Before you consider picking up a hammer or a paintbrush to tackle even minor home renovations, ask yourself an important question: Do I want to dwell or sell?
If the answer is that the home needs some "spiffing up" to make it more attractive to potential buyers, take it a step further and ask yourself a hard question about your talent and expertise. If you're uncertain about your ability, this may not be the time to spend time, energy and money to find out whether you can complete the job to professional standards.7 things to consider before you take on a DIY project:
- How Much Value Will Be Added?
- What Is the Expected ROI?
- Is a Permit Required?
- Must the Work Be Inspected?
- What Is the Project Scope?
- What Is the Time Frame?
- Are There Better Ways to Add Value?
When you think about selling, you'll naturally want to set the asking price as high as possible. If cosmetic improvements will boost the value, then it is certainly worth it to spend a few dollars to make more on the sale. Be realistic, however: Many prospective buyers will look beyond the obvious if the home shows potential. In fact, a majority of buyers today report that they expect to make some minor repairs after closing on a home purchase.

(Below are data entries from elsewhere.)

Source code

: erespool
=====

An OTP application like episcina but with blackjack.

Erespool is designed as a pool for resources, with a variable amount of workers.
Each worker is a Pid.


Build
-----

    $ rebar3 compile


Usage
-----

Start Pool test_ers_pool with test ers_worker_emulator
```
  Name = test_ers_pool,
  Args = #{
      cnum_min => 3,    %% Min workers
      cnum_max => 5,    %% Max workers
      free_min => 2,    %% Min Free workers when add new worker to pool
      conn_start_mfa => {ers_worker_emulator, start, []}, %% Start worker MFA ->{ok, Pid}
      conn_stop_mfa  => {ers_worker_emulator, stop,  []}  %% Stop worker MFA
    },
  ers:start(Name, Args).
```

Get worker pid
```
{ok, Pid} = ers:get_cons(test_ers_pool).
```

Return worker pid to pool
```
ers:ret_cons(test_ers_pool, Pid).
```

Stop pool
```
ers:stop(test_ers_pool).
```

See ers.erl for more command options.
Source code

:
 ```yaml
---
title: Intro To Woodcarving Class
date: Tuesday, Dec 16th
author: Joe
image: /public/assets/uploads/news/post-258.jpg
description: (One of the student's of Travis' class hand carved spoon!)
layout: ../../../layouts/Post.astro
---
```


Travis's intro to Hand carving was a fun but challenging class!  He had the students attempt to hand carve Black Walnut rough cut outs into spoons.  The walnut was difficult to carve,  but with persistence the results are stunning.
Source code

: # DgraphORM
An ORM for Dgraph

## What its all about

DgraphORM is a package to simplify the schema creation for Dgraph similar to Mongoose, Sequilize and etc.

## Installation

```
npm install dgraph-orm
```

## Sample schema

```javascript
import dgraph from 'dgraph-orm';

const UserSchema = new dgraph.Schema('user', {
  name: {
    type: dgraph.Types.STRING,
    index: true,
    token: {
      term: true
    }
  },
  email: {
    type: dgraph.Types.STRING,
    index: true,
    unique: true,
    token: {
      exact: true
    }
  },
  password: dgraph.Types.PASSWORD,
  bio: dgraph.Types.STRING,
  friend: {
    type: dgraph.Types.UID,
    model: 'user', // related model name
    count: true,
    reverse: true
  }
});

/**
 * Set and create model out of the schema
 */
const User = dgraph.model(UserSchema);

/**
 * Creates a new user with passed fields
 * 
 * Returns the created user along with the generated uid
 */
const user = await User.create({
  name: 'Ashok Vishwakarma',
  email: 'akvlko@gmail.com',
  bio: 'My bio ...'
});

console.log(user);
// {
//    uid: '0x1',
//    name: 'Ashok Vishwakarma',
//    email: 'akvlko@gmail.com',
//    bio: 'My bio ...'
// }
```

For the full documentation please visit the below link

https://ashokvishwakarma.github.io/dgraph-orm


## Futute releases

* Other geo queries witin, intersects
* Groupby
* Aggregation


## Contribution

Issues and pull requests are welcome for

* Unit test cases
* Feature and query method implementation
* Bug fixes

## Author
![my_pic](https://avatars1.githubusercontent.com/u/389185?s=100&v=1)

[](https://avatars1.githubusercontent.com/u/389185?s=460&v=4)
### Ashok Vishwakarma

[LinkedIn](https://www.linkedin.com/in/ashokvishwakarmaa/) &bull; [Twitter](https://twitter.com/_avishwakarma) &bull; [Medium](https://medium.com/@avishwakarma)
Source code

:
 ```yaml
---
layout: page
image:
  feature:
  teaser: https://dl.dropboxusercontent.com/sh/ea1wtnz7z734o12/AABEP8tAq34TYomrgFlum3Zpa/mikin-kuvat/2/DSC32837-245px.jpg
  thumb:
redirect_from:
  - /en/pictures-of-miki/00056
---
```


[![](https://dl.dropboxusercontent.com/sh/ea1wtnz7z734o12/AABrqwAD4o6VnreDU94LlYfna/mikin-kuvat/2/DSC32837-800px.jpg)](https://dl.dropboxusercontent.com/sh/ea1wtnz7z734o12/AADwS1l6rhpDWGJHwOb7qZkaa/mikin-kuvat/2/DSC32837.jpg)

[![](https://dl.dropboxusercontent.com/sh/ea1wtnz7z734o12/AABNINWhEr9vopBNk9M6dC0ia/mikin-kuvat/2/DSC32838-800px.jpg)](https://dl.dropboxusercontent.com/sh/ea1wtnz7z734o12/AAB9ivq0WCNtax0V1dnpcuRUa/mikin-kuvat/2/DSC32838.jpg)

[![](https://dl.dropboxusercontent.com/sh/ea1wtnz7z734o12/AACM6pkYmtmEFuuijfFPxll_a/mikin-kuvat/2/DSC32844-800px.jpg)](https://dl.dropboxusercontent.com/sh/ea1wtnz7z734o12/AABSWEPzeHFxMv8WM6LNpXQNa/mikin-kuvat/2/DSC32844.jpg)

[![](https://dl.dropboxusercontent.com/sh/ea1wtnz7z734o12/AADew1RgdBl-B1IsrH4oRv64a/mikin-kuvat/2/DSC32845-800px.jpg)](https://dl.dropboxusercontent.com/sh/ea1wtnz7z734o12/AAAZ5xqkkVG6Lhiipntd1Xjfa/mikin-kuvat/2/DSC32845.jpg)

Buyers are wowed by kitchens and baths. You can expect good return by adding new countertops and appliances, or by updating a bathroom. Added insulation is a selling feature, as is new flooring, particularly wood. Many of these, however, are not considered DIY projects. For a new furnace or a new roof, you'll almost always want a professional.
The DIY Way to a Sale
If on the other hand, a fresh coat of paint in bedrooms, trendy lighting and hardware, and new window blinds would add style and boost appeal, go ahead and complete those projects yourself. Just be aware of quality as you choose materials and do the work. Ensure that the choices you make are in keeping with current trends and that the updates don't make the rest of the house look dowdy.
Expect a financial return of between 65 and 90 percent on moderately-priced professional renovations. Small cosmetic updates may not boost the sales price substantially, but can you sell faster; that's also a financial gain. Staging a home for sale has major benefits; schedule a consultation with a professional stager, but do the work yourself. It's always helpful.

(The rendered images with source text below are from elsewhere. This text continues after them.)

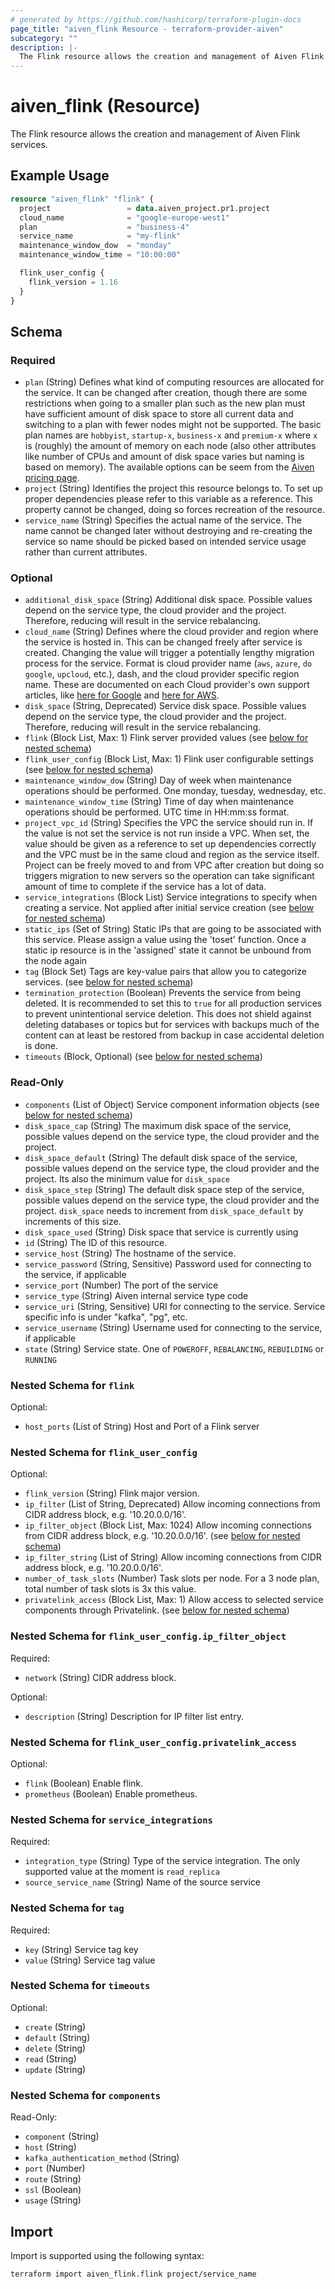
 ```yaml
---
# generated by https://github.com/hashicorp/terraform-plugin-docs
page_title: "aiven_flink Resource - terraform-provider-aiven"
subcategory: ""
description: |-
  The Flink resource allows the creation and management of Aiven Flink services.
---
```


# aiven_flink (Resource)

The Flink resource allows the creation and management of Aiven Flink services.

## Example Usage

```terraform
resource "aiven_flink" "flink" {
  project                 = data.aiven_project.pr1.project
  cloud_name              = "google-europe-west1"
  plan                    = "business-4"
  service_name            = "my-flink"
  maintenance_window_dow  = "monday"
  maintenance_window_time = "10:00:00"

  flink_user_config {
    flink_version = 1.16
  }
}
```

<!-- schema generated by tfplugindocs -->
## Schema

### Required

- `plan` (String) Defines what kind of computing resources are allocated for the service. It can be changed after creation, though there are some restrictions when going to a smaller plan such as the new plan must have sufficient amount of disk space to store all current data and switching to a plan with fewer nodes might not be supported. The basic plan names are `hobbyist`, `startup-x`, `business-x` and `premium-x` where `x` is (roughly) the amount of memory on each node (also other attributes like number of CPUs and amount of disk space varies but naming is based on memory). The available options can be seem from the [Aiven pricing page](https://aiven.io/pricing).
- `project` (String) Identifies the project this resource belongs to. To set up proper dependencies please refer to this variable as a reference. This property cannot be changed, doing so forces recreation of the resource.
- `service_name` (String) Specifies the actual name of the service. The name cannot be changed later without destroying and re-creating the service so name should be picked based on intended service usage rather than current attributes.

### Optional

- `additional_disk_space` (String) Additional disk space. Possible values depend on the service type, the cloud provider and the project. Therefore, reducing will result in the service rebalancing.
- `cloud_name` (String) Defines where the cloud provider and region where the service is hosted in. This can be changed freely after service is created. Changing the value will trigger a potentially lengthy migration process for the service. Format is cloud provider name (`aws`, `azure`, `do` `google`, `upcloud`, etc.), dash, and the cloud provider specific region name. These are documented on each Cloud provider's own support articles, like [here for Google](https://cloud.google.com/compute/docs/regions-zones/) and [here for AWS](https://docs.aws.amazon.com/AmazonRDS/latest/UserGuide/Concepts.RegionsAndAvailabilityZones.html).
- `disk_space` (String, Deprecated) Service disk space. Possible values depend on the service type, the cloud provider and the project. Therefore, reducing will result in the service rebalancing.
- `flink` (Block List, Max: 1) Flink server provided values (see [below for nested schema](#nestedblock--flink))
- `flink_user_config` (Block List, Max: 1) Flink user configurable settings (see [below for nested schema](#nestedblock--flink_user_config))
- `maintenance_window_dow` (String) Day of week when maintenance operations should be performed. One monday, tuesday, wednesday, etc.
- `maintenance_window_time` (String) Time of day when maintenance operations should be performed. UTC time in HH:mm:ss format.
- `project_vpc_id` (String) Specifies the VPC the service should run in. If the value is not set the service is not run inside a VPC. When set, the value should be given as a reference to set up dependencies correctly and the VPC must be in the same cloud and region as the service itself. Project can be freely moved to and from VPC after creation but doing so triggers migration to new servers so the operation can take significant amount of time to complete if the service has a lot of data.
- `service_integrations` (Block List) Service integrations to specify when creating a service. Not applied after initial service creation (see [below for nested schema](#nestedblock--service_integrations))
- `static_ips` (Set of String) Static IPs that are going to be associated with this service. Please assign a value using the 'toset' function. Once a static ip resource is in the 'assigned' state it cannot be unbound from the node again
- `tag` (Block Set) Tags are key-value pairs that allow you to categorize services. (see [below for nested schema](#nestedblock--tag))
- `termination_protection` (Boolean) Prevents the service from being deleted. It is recommended to set this to `true` for all production services to prevent unintentional service deletion. This does not shield against deleting databases or topics but for services with backups much of the content can at least be restored from backup in case accidental deletion is done.
- `timeouts` (Block, Optional) (see [below for nested schema](#nestedblock--timeouts))

### Read-Only

- `components` (List of Object) Service component information objects (see [below for nested schema](#nestedatt--components))
- `disk_space_cap` (String) The maximum disk space of the service, possible values depend on the service type, the cloud provider and the project.
- `disk_space_default` (String) The default disk space of the service, possible values depend on the service type, the cloud provider and the project. Its also the minimum value for `disk_space`
- `disk_space_step` (String) The default disk space step of the service, possible values depend on the service type, the cloud provider and the project. `disk_space` needs to increment from `disk_space_default` by increments of this size.
- `disk_space_used` (String) Disk space that service is currently using
- `id` (String) The ID of this resource.
- `service_host` (String) The hostname of the service.
- `service_password` (String, Sensitive) Password used for connecting to the service, if applicable
- `service_port` (Number) The port of the service
- `service_type` (String) Aiven internal service type code
- `service_uri` (String, Sensitive) URI for connecting to the service. Service specific info is under "kafka", "pg", etc.
- `service_username` (String) Username used for connecting to the service, if applicable
- `state` (String) Service state. One of `POWEROFF`, `REBALANCING`, `REBUILDING` or `RUNNING`

<a id="nestedblock--flink"></a>
### Nested Schema for `flink`

Optional:

- `host_ports` (List of String) Host and Port of a Flink server


<a id="nestedblock--flink_user_config"></a>
### Nested Schema for `flink_user_config`

Optional:

- `flink_version` (String) Flink major version.
- `ip_filter` (List of String, Deprecated) Allow incoming connections from CIDR address block, e.g. '10.20.0.0/16'.
- `ip_filter_object` (Block List, Max: 1024) Allow incoming connections from CIDR address block, e.g. '10.20.0.0/16'. (see [below for nested schema](#nestedblock--flink_user_config--ip_filter_object))
- `ip_filter_string` (List of String) Allow incoming connections from CIDR address block, e.g. '10.20.0.0/16'.
- `number_of_task_slots` (Number) Task slots per node. For a 3 node plan, total number of task slots is 3x this value.
- `privatelink_access` (Block List, Max: 1) Allow access to selected service components through Privatelink. (see [below for nested schema](#nestedblock--flink_user_config--privatelink_access))

<a id="nestedblock--flink_user_config--ip_filter_object"></a>
### Nested Schema for `flink_user_config.ip_filter_object`

Required:

- `network` (String) CIDR address block.

Optional:

- `description` (String) Description for IP filter list entry.


<a id="nestedblock--flink_user_config--privatelink_access"></a>
### Nested Schema for `flink_user_config.privatelink_access`

Optional:

- `flink` (Boolean) Enable flink.
- `prometheus` (Boolean) Enable prometheus.



<a id="nestedblock--service_integrations"></a>
### Nested Schema for `service_integrations`

Required:

- `integration_type` (String) Type of the service integration. The only supported value at the moment is `read_replica`
- `source_service_name` (String) Name of the source service


<a id="nestedblock--tag"></a>
### Nested Schema for `tag`

Required:

- `key` (String) Service tag key
- `value` (String) Service tag value


<a id="nestedblock--timeouts"></a>
### Nested Schema for `timeouts`

Optional:

- `create` (String)
- `default` (String)
- `delete` (String)
- `read` (String)
- `update` (String)


<a id="nestedatt--components"></a>
### Nested Schema for `components`

Read-Only:

- `component` (String)
- `host` (String)
- `kafka_authentication_method` (String)
- `port` (Number)
- `route` (String)
- `ssl` (Boolean)
- `usage` (String)

## Import

Import is supported using the following syntax:

```shell
terraform import aiven_flink.flink project/service_name
```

Boost curb appeal and freshen up your entry with new lighting and pots of flowers—great ways to add value—and both are easy DIY projects!
The Professional Route
If you're thinking about an addition, a new roof, redoing a bathroom or renovating the kitchen, chances are you will probably need plans and a permit. Sometimes, even building a fence requires municipal approval and, perhaps, a new survey. For example, if you're hoping to work on your Home in Hendersonville, you would need to go through the proper Hendersonville channels in order to get everything done correctly. Expect delays, and there will be fees.
While you may be confident about your ability to hang a ceiling fan, or replace a leaky faucet, most major electrical and plumbing repairs must be completed by licensed contractors. Never skirt the rules. If you know there are plumbing and electrical shortcomings in your home, or that a new furnace is needed, consider offering an allowance rather than attempting to make do on the cheap. It may be better to save your cash for your new home, and sell an existing property "as is."
Whether you do the work yourself or call in an army of contractors will vary based on your home's needs, your expertise, your timing and your motivation. Whatever you decide, remember that there is a difference between remodeling to dwell and renovating to sell! Check with real estate agents and professional contractors before making your final decision.